While first-in-human trials grabbed headlines in 2016, significant leaps forward were made in the technique itself. ‘All sorts of new bells and whistles were added to the Cas9 protein, making it even more of a Swiss army knife in the lab,’ says Doench. A number of recent developments have created a buzz and could lessen off-target effects. Other systems are also out there though and it’s possible that improved tools could soon be available to clinicians.

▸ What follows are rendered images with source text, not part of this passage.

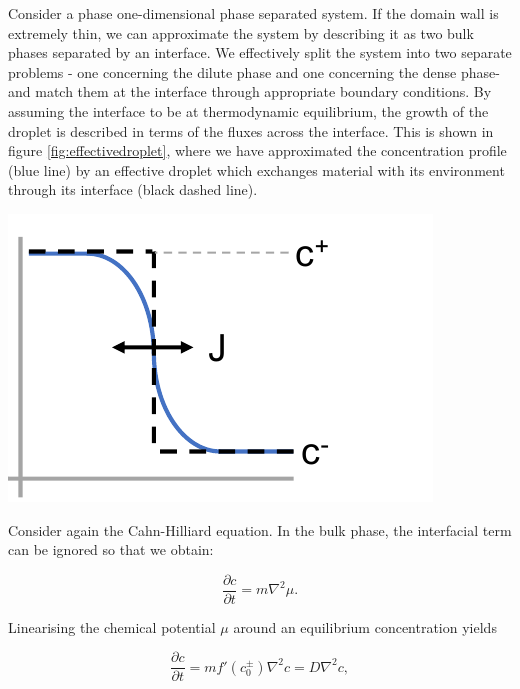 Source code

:\documentclass{Dissertate}
\let\origfigure\figure
\let\endorigfigure\endfigure
\renewenvironment{figure}[1][2] {
    \expandafter\origfigure\expandafter[H]
} {
    \endorigfigure
}
\begin{document}
Consider a phase one-dimensional phase separated system. If the domain wall is extremely thin, we can approximate the system by describing it as two bulk phases separated by an interface. We effectively split the system into two separate problems - one concerning the dilute phase and one concerning the dense phase- and match them at the interface through appropriate boundary conditions. By assuming the interface to be at thermodynamic equilibrium, the growth of the droplet is described in terms of the fluxes across the interface. This is shown in figure \ref{fig:effectivedroplet}, where we have approximated the concentration profile (blue line) by an effective droplet which exchanges material with its environment through its interface (black dashed line).

\begin{figure}
\hypertarget{fig:effectivedroplet}{%
\centering
\includegraphics{source/figures/pdf/effectivedroplet.pdf}
\caption{Model of an effective droplet. Blue line is full Cahn-Hilliard model,
black dashed line effective droplet.}\label{fig:effectivedroplet}
}
\end{figure}

Consider again the Cahn-Hilliard equation. In the bulk phase, the interfacial term can be ignored so that we obtain:

\begin{equation}
\label{eq:diffusion}
\frac{\partial c}{\partial t} = m\nabla^2\mu.
\end{equation}

Linearising the chemical potential $\mu$ around an equilibrium concentration yields

\begin{equation}
\frac{\partial c }{\partial t} = mf'(c_0^\pm)\nabla^2c = D\nabla^2c,
\label{eq:diffusion}
\end{equation}
\end{document}
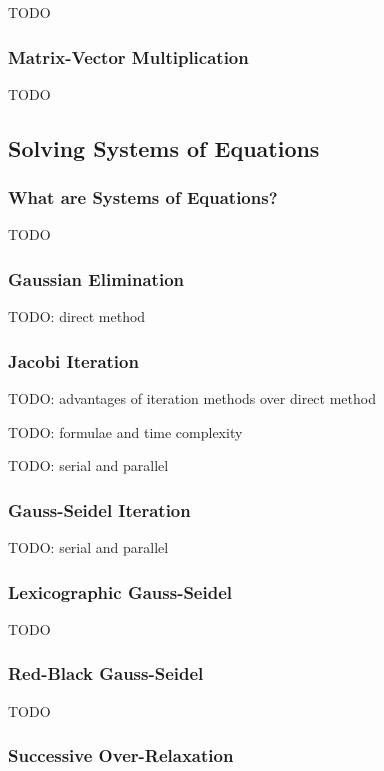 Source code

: \documentclass{article}
\begin{document}
TODO

\subsubsection{Matrix-Vector Multiplication}

TODO

\subsection{Solving Systems of Equations}

\subsubsection{What are Systems of Equations?}

TODO

\subsubsection{Gaussian Elimination}

TODO: direct method

\subsubsection{Jacobi Iteration}

TODO: advantages of iteration methods over direct method

TODO: formulae and time complexity

TODO: serial and parallel

\subsubsection{Gauss-Seidel Iteration}

TODO: serial and parallel

\subsubsection{Lexicographic Gauss-Seidel}

TODO

\subsubsection{Red-Black Gauss-Seidel}

TODO

\subsubsection{Successive Over-Relaxation}
\end{document}
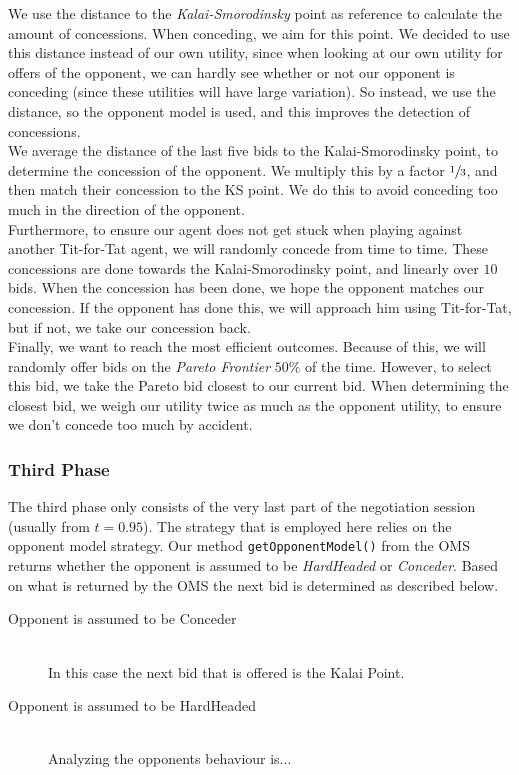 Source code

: We use the distance to the \emph{Kalai-Smorodinsky} point as reference to calculate
the amount of concessions. When conceding, we aim for this point.
We decided to use this distance instead of our own utility, since when looking
at our own utility for offers of the opponent, we can hardly see whether or not
our opponent is conceding (since these utilities will have large variation).
So instead, we use the distance, so the opponent model is used, and 
this improves the detection of concessions. \\

We average the distance of the last five bids to the Kalai-Smorodinsky point,
to determine the concession of the opponent. We
multiply this by a factor $\sfrac{1}{3}$, and then match their concession to the KS point.
We do this to avoid conceding too much in the direction of the opponent. \\

Furthermore, to ensure our agent does not get stuck when playing against 
another Tit-for-Tat agent, we will randomly concede from time to time. 
These concessions are done towards the Kalai-Smorodinsky point, and linearly over 
$10$ bids. When the concession has been done, we hope the opponent matches 
our concession. If the opponent has done this, we will approach him
using Tit-for-Tat, but if not, we take our concession back. \\

Finally, we want to reach the most efficient outcomes. Because of this,
we will randomly offer bids on the \emph{Pareto Frontier} $50\%$ of the time.
However, to select this bid, we take the Pareto bid closest to our current bid.
When determining the closest bid, we weigh our utility twice as much
as the opponent utility, to ensure we don't concede too much by accident.

\subsubsection{Third Phase}

The third phase only consists of the very last part of the negotiation session (usually from $t = 0.95$). The strategy that is employed here relies on the opponent model strategy. Our method \texttt{getOpponentModel()} from the OMS returns whether the opponent is assumed to be \emph{HardHeaded} or \emph{Conceder}. Based on what is returned by the OMS the next bid is determined as described below.

\begin{description}
  \item[Opponent is assumed to be Conceder] \hfill \\
  In this case the next bid that is offered is the Kalai Point.

  \item[Opponent is assumed to be HardHeaded] \hfill \\
  Analyzing the opponents behaviour is...
\end{description}

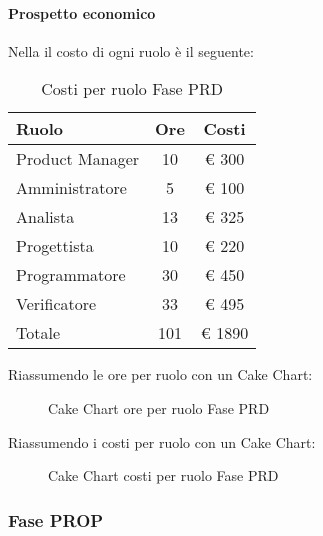 			\paragraph{Prospetto economico}
				Nella  il costo di ogni ruolo è il seguente:
				\begin{table}
					\begin{center}
						\begin{tabular}{| l | c | c |}
							\hline
							Ruolo 				& Ore 		& Costi  \\ \hline
							
							Product Manager		& 10 		& \euro{} 300 	\\
							Amministratore 		& 5 		& \euro{} 100 	\\
							Analista	 		& 13 		& \euro{} 325 	\\
							Progettista 		& 10 		& \euro{} 220  	\\
							Programmatore		& 30 		& \euro{} 450 	\\
							Verificatore		& 33 		& \euro{} 495 	\\ \hline \hline
							
							Totale	 			& 101 		& \euro{} 1890 	\\ \hline
						\end{tabular}
					\end{center}
					\caption{Costi per ruolo Fase PRD}
				\end{table}
				Riassumendo le ore per ruolo con un Cake Chart:
				\begin{figure}\centering
					\caption{Cake Chart ore per ruolo Fase PRD}
				\end{figure}
				Riassumendo i costi per ruolo con un Cake Chart:
				\begin{figure}\centering
					\caption{Cake Chart costi per ruolo Fase PRD}
				\end{figure}
		\subsubsection{Fase PROP}
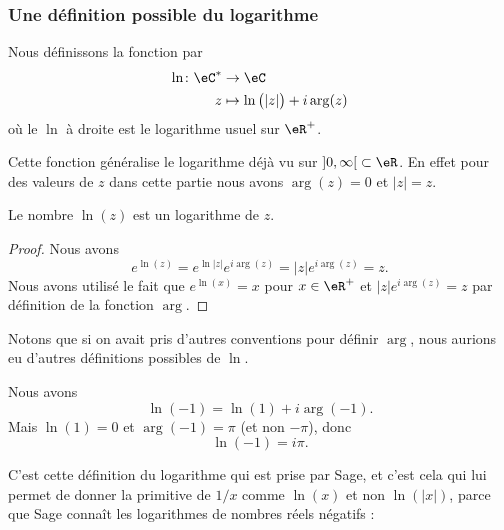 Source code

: \subsubsection{Une définition possible du logarithme}

\begin{definition}      \label{DEFooWDYNooYIXVMC}
	Nous définissons la fonction  par
	\begin{equation}
		\begin{aligned}
			\ln\colon \eC^* & \to \eC                               \\
			z               & \mapsto \ln\big( | z | \big)+i\arg(z)
		\end{aligned}
	\end{equation}
	où le \( \ln\) à droite est le logarithme usuel sur \( \eR^+\).
\end{definition}

\begin{remark}
	Cette fonction généralise le logarithme déjà vu sur \( \mathopen] 0 , \infty \mathclose[\subset \eR\). En effet pour des valeurs de \( z\) dans cette partie nous avons \( \arg(z)=0\) et \( | z |=z\).
\end{remark}

\begin{lemma}
	Le nombre \( \ln(z)\) est un logarithme de \( z\).
\end{lemma}

\begin{proof}
	Nous avons
	\begin{equation}
		e^{\ln(z)}= e^{\ln| z |} e^{i\arg(z)}=| z | e^{i\arg(z)}=z.
	\end{equation}
	Nous avons utilisé le fait que \(  e^{\ln(x)}=x\) pour \( x\in\eR^+\) et \( | z | e^{i\arg(z)}=z\) par définition de la fonction \( \arg\).
\end{proof}

Notons que si on avait pris d'autres conventions pour définir \( \arg\), nous aurions eu d'autres définitions possibles de \( \ln\).

\begin{example}
	Nous avons
	\begin{equation}
		\ln(-1)=\ln(1)+i\arg(-1).
	\end{equation}
	Mais \( \ln(1)=0\) et \( \arg(-1)=\pi\) (et non \( -\pi\)), donc
	\begin{equation}
		\ln(-1)=i\pi.
	\end{equation}

	C'est cette définition du logarithme qui est prise par Sage, et c'est cela qui lui permet de donner la primitive de \( 1/x\) comme \( \ln(x)\) et non \( \ln(| x |)\), parce que Sage connaît les logarithmes de nombres réels négatifs :
	
\end{example}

A questionable editing tool

In May, researchers led by Han Chunyu at Hebei University of Science and Technology in China reported a new protein for editing human cells. The Natronobacterium enzyme NgAgo was described as efficient and comparable to Crispr–Cas9 for editing mammalian cells’ genomes and was guided by DNA not RNA, with simpler targeting machinery. However, in November, 19 scientists published a letter in Protein & Cell reporting the failure of several labs to reproduce the method. These failures came despite some group’s visiting Han’s lab to observe work being conducted. Three other letters were published in Nature Biotechnology by three groups on their inability to replicate the study. Nature Biotechnology issued an editorial expression of concern on 28 November. 

The US and Chinese trials now raise the prospect of a race. ‘You’d worry if people rushed into clinical trials and it was about being first rather than doing it right,’ says Doench. Others view the US trial as appropriate and stress that it targets cancer patients desperate for a new therapy. ‘Doing the genetic modification outside the body means you have the opportunity to carefully analyse the product before you infuse,’ says immunologist Dean Lee, who was on the Recombinant DNA Research Advisory Committee (RAC) that approved the US trial.

Lee says no other trials have come before the RAC, nor does he know of any in the pipeline. ‘We will have to see some successes first and prove it ourselves that there is a relatively good safety profile before this really starts to take off,’ Lee adds. Asked about the cancer trial in China, he acknowledges concerns about the depths of the regulatory oversight there. He recalls high profile cases of patients going there for dubious stem cell treatments for diseases.

‘Achieving gene modification is now available to scientists around the world. We just need to be cautious,’ he adds. He and others view metabolic disorders as arguably better initial targets than cancer: situations where a working gene for a dysfunctional enzyme is placed into liver cells, for example, could dramatically change someone’s life.

Embryo controversy

The most controversial aspect of Crispr, however, is editing human embryos – any changes introduced would not only affect any baby born from such an embryo, but also their offspring too. Fears were stoked when a 2015 paper reported gene editing on unviable embryos. And December 2015’s summit surprised some by not recommending a moratorium. The summit did make the recommendation that it would be ‘irresponsible to proceed with clinical use of germline editing’ unless the relevant safety and efficacy issues have been resolved and there is broad societal consensus.

Few scientists see any benefit in germline editing. ‘We already do pre-implantation genetic diagnosis and can exclude embryos, so why go to the effort of genome editing? It doesn’t make sense, other than for pure curiosity,’ says Waddington. In April last year, another Chinese team reported editing of early embryos.

Bioethicist Françoise Baylis of Dalhousie University, Canada, one of only two non-scientists on the 12-strong summit organising committee, says a moratorium would have been appropriate. Moreover, ethicist Hille Haker of Loyola University Chicago in the US says the summit in DC failed to recognise that it broke with international guidelines and overturned a de facto ban. ‘There had been a decades old consensus in the scientific community that genetic technology would not be used for germline modification. The meeting ignored that fact.’